[Exercise goal] Report back each line of the records that contains the string "goto".

[Input]
········

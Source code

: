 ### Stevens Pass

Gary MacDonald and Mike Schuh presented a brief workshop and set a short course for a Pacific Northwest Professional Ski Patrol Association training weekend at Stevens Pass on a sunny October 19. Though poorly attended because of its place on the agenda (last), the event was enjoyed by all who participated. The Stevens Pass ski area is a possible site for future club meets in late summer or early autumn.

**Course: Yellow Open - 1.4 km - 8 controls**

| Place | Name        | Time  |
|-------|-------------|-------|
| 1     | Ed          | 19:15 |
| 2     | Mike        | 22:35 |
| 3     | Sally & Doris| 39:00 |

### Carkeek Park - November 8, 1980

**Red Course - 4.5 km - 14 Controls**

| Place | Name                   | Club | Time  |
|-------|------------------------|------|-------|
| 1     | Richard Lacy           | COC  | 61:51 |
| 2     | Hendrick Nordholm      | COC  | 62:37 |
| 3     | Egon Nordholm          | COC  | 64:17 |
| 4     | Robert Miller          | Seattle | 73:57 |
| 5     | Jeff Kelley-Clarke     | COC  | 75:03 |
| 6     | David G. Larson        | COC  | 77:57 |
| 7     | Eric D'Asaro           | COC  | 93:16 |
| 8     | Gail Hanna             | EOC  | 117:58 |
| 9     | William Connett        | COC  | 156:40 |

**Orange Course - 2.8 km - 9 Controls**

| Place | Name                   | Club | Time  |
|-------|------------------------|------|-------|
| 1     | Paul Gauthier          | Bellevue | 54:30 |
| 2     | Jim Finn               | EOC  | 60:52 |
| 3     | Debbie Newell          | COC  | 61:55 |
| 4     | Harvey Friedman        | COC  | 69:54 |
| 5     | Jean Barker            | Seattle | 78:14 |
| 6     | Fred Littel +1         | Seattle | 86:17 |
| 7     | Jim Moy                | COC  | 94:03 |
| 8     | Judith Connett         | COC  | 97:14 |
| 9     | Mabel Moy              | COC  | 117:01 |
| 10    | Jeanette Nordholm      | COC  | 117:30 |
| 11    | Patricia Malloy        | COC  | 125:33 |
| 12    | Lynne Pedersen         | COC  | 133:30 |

········

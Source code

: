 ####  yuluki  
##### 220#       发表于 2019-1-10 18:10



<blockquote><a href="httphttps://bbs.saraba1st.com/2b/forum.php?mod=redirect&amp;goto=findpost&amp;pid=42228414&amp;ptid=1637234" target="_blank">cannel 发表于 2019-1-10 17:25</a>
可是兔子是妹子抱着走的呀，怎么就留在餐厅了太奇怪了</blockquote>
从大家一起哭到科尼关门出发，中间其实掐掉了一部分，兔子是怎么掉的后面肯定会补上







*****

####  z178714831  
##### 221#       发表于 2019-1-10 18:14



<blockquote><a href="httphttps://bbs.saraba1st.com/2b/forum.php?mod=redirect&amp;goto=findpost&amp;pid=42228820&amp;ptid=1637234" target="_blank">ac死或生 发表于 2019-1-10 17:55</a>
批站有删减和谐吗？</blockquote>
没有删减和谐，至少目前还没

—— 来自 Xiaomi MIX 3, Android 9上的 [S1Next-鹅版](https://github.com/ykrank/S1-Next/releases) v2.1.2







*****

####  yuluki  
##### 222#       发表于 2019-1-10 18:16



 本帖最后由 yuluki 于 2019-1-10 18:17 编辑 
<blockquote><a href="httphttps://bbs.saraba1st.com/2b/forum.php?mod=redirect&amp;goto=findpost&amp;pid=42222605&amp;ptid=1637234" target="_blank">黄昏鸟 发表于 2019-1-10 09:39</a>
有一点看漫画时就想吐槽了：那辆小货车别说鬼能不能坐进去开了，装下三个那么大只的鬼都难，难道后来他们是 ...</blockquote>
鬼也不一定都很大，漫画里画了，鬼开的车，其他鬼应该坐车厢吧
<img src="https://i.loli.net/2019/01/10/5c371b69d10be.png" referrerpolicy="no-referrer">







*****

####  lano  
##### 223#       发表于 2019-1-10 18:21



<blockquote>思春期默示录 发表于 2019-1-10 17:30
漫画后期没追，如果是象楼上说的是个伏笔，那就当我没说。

········

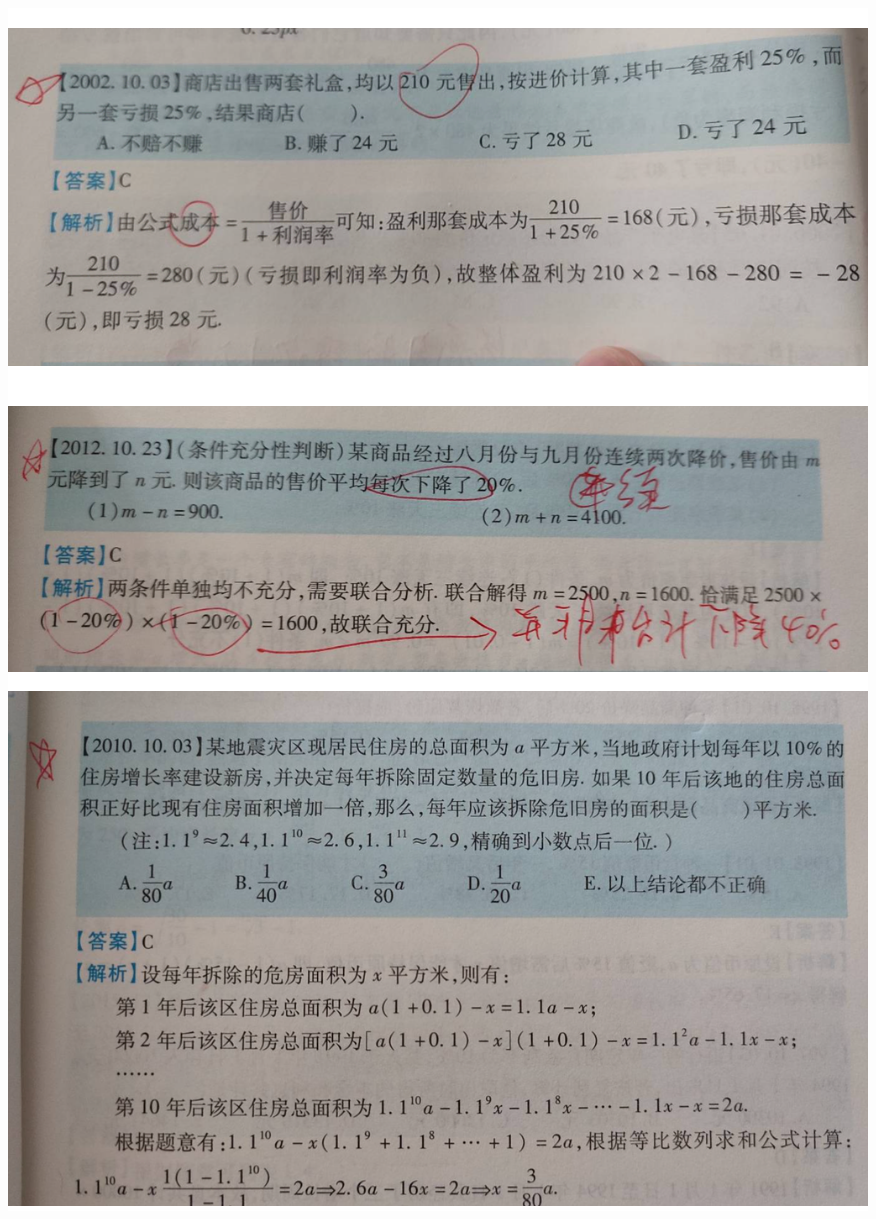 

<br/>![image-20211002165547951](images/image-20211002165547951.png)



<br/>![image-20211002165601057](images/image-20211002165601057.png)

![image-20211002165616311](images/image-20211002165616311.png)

········

[Solved problem]
<blockquote><a href="httphttps://bbs.saraba1st.com/2b/forum.php?mod=redirect&amp;goto=findpost&amp;pid=42228414&amp;ptid=1637234" target="_blank">cannel 发表于 2019-1-10 17:25</a>
<blockquote><a href="httphttps://bbs.saraba1st.com/2b/forum.php?mod=redirect&amp;goto=findpost&amp;pid=42228820&amp;ptid=1637234" target="_blank">ac死或生 发表于 2019-1-10 17:55</a>
<blockquote><a href="httphttps://bbs.saraba1st.com/2b/forum.php?mod=redirect&amp;goto=findpost&amp;pid=42222605&amp;ptid=1637234" target="_blank">黄昏鸟 发表于 2019-1-10 09:39</a>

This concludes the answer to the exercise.